The technical exploitation of this vulnerability occurs when user-supplied data containing special SQL characters or commands is not properly escaped or parameterized before being incorporated into database queries. Attackers can leverage this weakness to perform unauthorized database operations including data extraction, modification, or deletion, potentially leading to complete database compromise. The vulnerability's impact extends beyond simple data theft as it can enable attackers to escalate privileges, access sensitive user information, and potentially gain deeper system access. The lack of proper input sanitization means that any user interaction with the chatbot could serve as an attack vector, particularly when the application processes natural language queries that might inadvertently contain SQL injection payloads. This weakness is particularly dangerous in AI chatbot environments where user inputs are often processed dynamically without strict validation protocols.

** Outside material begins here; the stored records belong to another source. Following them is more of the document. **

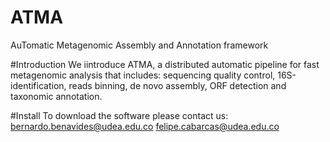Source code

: # ATMA
AuTomatic Metagenomic Assembly and Annotation framework

#Introduction
We iintroduce ATMA, a distributed automatic pipeline for fast metagenomic analysis that includes: sequencing quality control, 16S-identification, reads binning, de novo assembly, ORF detection and taxonomic annotation.

#Install
To download the software please contact us:
bernardo.benavides@udea.edu.co
felipe.cabarcas@udea.edu.co
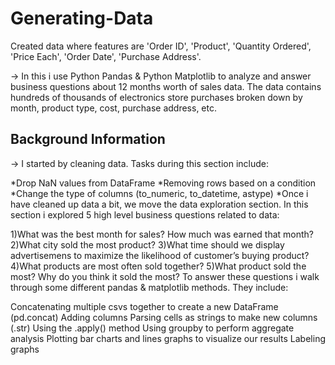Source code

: # Generating-Data #

Created data where features are 'Order ID', 'Product', 'Quantity Ordered', 'Price Each',	'Order Date',	'Purchase Address'.

-> In this i use Python Pandas & Python Matplotlib to analyze and answer business questions about 12 months worth of sales data. The data contains hundreds of thousands of electronics store purchases broken down by month, product type, cost, purchase address, etc.

## Background Information ##
-> I started by cleaning data. Tasks during this section include: 

*Drop NaN values from DataFrame
*Removing rows based on a condition
*Change the type of columns (to_numeric, to_datetime, astype)
*Once i have cleaned up data a bit, we move the data exploration section. In this section i explored 5 high level business questions related to data:

1)What was the best month for sales? How much was earned that month?
2)What city sold the most product?
3)What time should we display advertisemens to maximize the likelihood of customer’s buying product?
4)What products are most often sold together?
5)What product sold the most? Why do you think it sold the most?
To answer these questions i walk through some different pandas & matplotlib methods. They include:

Concatenating multiple csvs together to create a new DataFrame (pd.concat)
Adding columns
Parsing cells as strings to make new columns (.str)
Using the .apply() method
Using groupby to perform aggregate analysis
Plotting bar charts and lines graphs to visualize our results
Labeling graphs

The operational consequences of CVE-2023-48741 are severe and multifaceted, potentially exposing organizations to significant data breaches and compliance violations. The vulnerability allows for unauthorized access to backend databases that may contain sensitive user information, conversation histories, and potentially proprietary data processed through the AI chatbot interface. Organizations relying on QuantumCloud AI ChatBot for customer service or data processing may face regulatory penalties under data protection frameworks such as gdpr, hipaa, or other applicable compliance standards. The attack surface is broadened by the nature of chatbot applications which typically process high volumes of user inputs, making automated exploitation more feasible. Additionally, successful exploitation can lead to service disruption, data corruption, and potential lateral movement within network environments where the affected system resides, as database compromise often provides attackers with additional attack vectors.
Mitigation strategies for CVE-2023-48741 must focus on implementing robust input validation and parameterized query execution throughout the QuantumCloud AI ChatBot application. Organizations should immediately upgrade to version 4.7.9 or later, which contains the necessary patches addressing this SQL injection vulnerability. The implementation of proper input sanitization techniques, including the use of prepared statements and parameterized queries, should be enforced across all database interaction points. Additionally, comprehensive code reviews should be conducted to identify and remediate any other potential SQL injection vulnerabilities within the application codebase. Network segmentation and database access controls should be strengthened to limit potential damage from successful exploitation attempts. Organizations should also implement web application firewalls and intrusion detection systems to monitor for suspicious database activity patterns. The remediation process must include thorough testing of patched code to ensure that the vulnerability has been properly addressed without introducing new functionality issues. Regular security assessments and penetration testing should be conducted to validate the effectiveness of implemented controls and to identify any emerging threats that may exploit similar weaknesses in the system architecture.